Say only how many lines in the entries below contain the word "girah".
────────────────────────────────────────
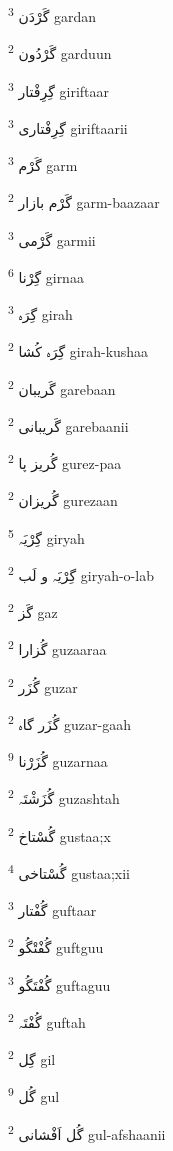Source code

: \documentclass[12pt]{article}
\begin{document}
\begin{multicols}{5}
{\ur گَرْدَن}   \textsuperscript{3} gardan

{\ur گَرْدُون}   \textsuperscript{2} garduun

{\ur گِرِفْتار}   \textsuperscript{3} giriftaar

{\ur گِرِفْتاری}   \textsuperscript{3} giriftaarii

{\ur گَرْم}   \textsuperscript{3} garm

{\ur گَرْم بازار}   \textsuperscript{2} garm-baazaar

{\ur گَرْمی}   \textsuperscript{3} garmii

{\ur گِرْنا}   \textsuperscript{6} girnaa

{\ur گِرَہ}   \textsuperscript{3} girah

{\ur گِرَہ کُشا}   \textsuperscript{2} girah-kushaa

{\ur گَریبان}   \textsuperscript{2} garebaan

{\ur گَریبانی}   \textsuperscript{2} garebaanii

{\ur گُریز پا}   \textsuperscript{2} gurez-paa

{\ur گُریزان}   \textsuperscript{2} gurezaan

{\ur گِرْیَہ}   \textsuperscript{5} giryah

{\ur گِرْیَہ و لَب}   \textsuperscript{2} giryah-o-lab

{\ur گَز}   \textsuperscript{2} gaz

{\ur گُزارا}   \textsuperscript{2} guzaaraa

{\ur گُزَر}   \textsuperscript{2} guzar

{\ur گُزَر گاہ}   \textsuperscript{2} guzar-gaah

{\ur گُزَرْنا}   \textsuperscript{9} guzarnaa

{\ur گُزَشْتَہ}   \textsuperscript{2} guzashtah

{\ur گُسْتاخ}   \textsuperscript{2} gustaa;x

{\ur گُسْتاخی}   \textsuperscript{4} gustaa;xii

{\ur گُفْتار}   \textsuperscript{3} guftaar

{\ur گُفْتْگُو}   \textsuperscript{2} guftguu

{\ur گُفْتَگُو}   \textsuperscript{3} guftaguu

{\ur گُفْتَہ}   \textsuperscript{2} guftah

{\ur گِل}   \textsuperscript{2} gil

{\ur گُل}   \textsuperscript{9} gul

{\ur گُل اَفْشانی}   \textsuperscript{2} gul-afshaanii


\end{multicols}
\end{document}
────────────────────────────────────────
Answer space:
2